Дело вот в чем: все твердят, что писать нужно о том, что вы знаете. И это проверенный и мудрый совет, который каждый автор слышит в определенный момент карьеры. Но, как я выяснила, чтобы поднять свои книги на более высокий уровень, еще лучше – просто описывать то, что вас пугает, и даже настойчиво преследует.
Другие авторы также считают страх эффективной музой. Кристин Ханна рассказала, что ранняя смерть ее матери, воспринятая как самый трагичный момент жизни – это двигатель всех ее книг. «В своих книгах я мысленно ищу женщину, с которой так хотела бы побыть еще, узнать ближе, – говорит она. – Эмоциональное воздействие от потери моего путеводного света – это и есть основание всего, что я делаю как писатель».
Не всегда приятно или легко ворошить глубинные страхи ради литературных целей. К примеру, в книге «Земляничная зима» я бросила себе вызов: будучи мамой троих маленьких мальчиков, вообразила, на что это похоже – потерять дитя, испытать наяву самый глубокий и навязчивый страх. Были моменты, когда я не могла написать ни строчки из-за чистейшего ужаса. Но, встретившись лицом к лицу со своими страхами на страницах романа, я создала историю, которая кажется мне правдивой.
Точно так же в романе «Последняя камелия» я поместила героиню в старинный английский особняк – в одиночестве сидеть взаперти, чувствуя, как поблизости рыщет безумец и зло просачивается сквозь каждую щель в оконной раме. Буду честной: я была вне себя, когда это писала. Меня жутко раздражал этот эпизод, потому что я всю жизнь боялась остаться одна, а еще потому, что снова перенеслась в ту страшную ночь 1990 года. Если честно, в какой-то момент я поняла, что у меня нет сил закончить. Но я это сделала. Думаю, страх, пролившийся на страницы, сделал эпизод правдоподобным для читателей.
Сейчас на доске в моем кабинете висит надпись: «Пиши о том, что тебя пугает». Я поняла, что использование тяжелых переживаний – будь то страх потери или блуждающий бугимен из детских воспоминаний – очень обогащает истории.

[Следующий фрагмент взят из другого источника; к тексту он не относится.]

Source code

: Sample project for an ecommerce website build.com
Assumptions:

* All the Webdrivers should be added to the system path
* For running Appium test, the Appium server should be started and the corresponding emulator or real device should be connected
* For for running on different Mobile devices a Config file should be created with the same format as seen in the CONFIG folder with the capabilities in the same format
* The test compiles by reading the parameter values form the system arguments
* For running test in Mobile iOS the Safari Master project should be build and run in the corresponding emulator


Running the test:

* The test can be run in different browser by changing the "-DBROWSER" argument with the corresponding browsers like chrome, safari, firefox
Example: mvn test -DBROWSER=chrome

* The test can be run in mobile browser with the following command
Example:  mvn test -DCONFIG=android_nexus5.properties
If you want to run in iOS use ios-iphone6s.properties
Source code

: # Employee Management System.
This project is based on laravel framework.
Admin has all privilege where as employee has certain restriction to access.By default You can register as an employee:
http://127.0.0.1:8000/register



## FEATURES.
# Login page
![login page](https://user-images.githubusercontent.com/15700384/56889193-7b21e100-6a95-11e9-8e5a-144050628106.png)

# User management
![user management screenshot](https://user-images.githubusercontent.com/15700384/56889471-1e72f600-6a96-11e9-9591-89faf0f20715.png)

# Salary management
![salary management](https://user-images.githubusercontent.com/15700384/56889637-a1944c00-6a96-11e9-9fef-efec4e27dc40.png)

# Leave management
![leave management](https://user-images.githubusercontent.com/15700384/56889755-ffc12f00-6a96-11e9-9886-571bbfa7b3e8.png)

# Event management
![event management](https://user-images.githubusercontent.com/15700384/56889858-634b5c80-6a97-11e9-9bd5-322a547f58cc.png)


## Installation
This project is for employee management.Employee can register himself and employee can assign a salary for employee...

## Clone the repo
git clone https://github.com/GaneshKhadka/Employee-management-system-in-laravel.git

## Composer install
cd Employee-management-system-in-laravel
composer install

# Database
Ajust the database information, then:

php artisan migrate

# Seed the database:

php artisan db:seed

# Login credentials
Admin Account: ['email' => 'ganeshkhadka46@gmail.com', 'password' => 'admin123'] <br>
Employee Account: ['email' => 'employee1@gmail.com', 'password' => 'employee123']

Многие люди спрашивают у меня, как стать популярным писателем. Они желают узнать мои секреты, способ найти агента, способ опубликоваться или отыскать идеи. Я знаю, мир слов может показаться пугающим, даже неприступным. Я полностью понимаю вас, и я тоже через это прошла! К сожалению, слишком многие начинающие авторы совершают ошибку: они ищут короткие пути вместо того, чтобы делать единственно нужную вещь – тяжко трудиться. На самом деле, кроме моего причудливого воображения (которое мой друг Бен обозвал «чудацким»), я обязана карьерой вот чему – заднице в кресле и рукам на клавиатуре. Конечно, существует много подсказок, советов и методик, но очень многие люди забывают, что все это лишь подспорье для хорошей работы, а для ее завершения нужно… работать!
Думаю, многие воображают, что жизнь писателя – это сплошной гламур. Наверное, вы представляете меня, стучащую по клавиатуре ноутбука в идеально прибранном кабинете, в каком-то классном навороченном кресле, с горячей чашкой чая на столе, и фоном играет классическая музыка – слова так и льются. Но правда такова: жизнь писателя зачастую мучительно неприглядна. Я часто пишу среди хаоса (дети орут где-то на заднем плане, или я не выспалась и вскочила по будильнику в шесть утра, чтобы успеть к сроку сдачи).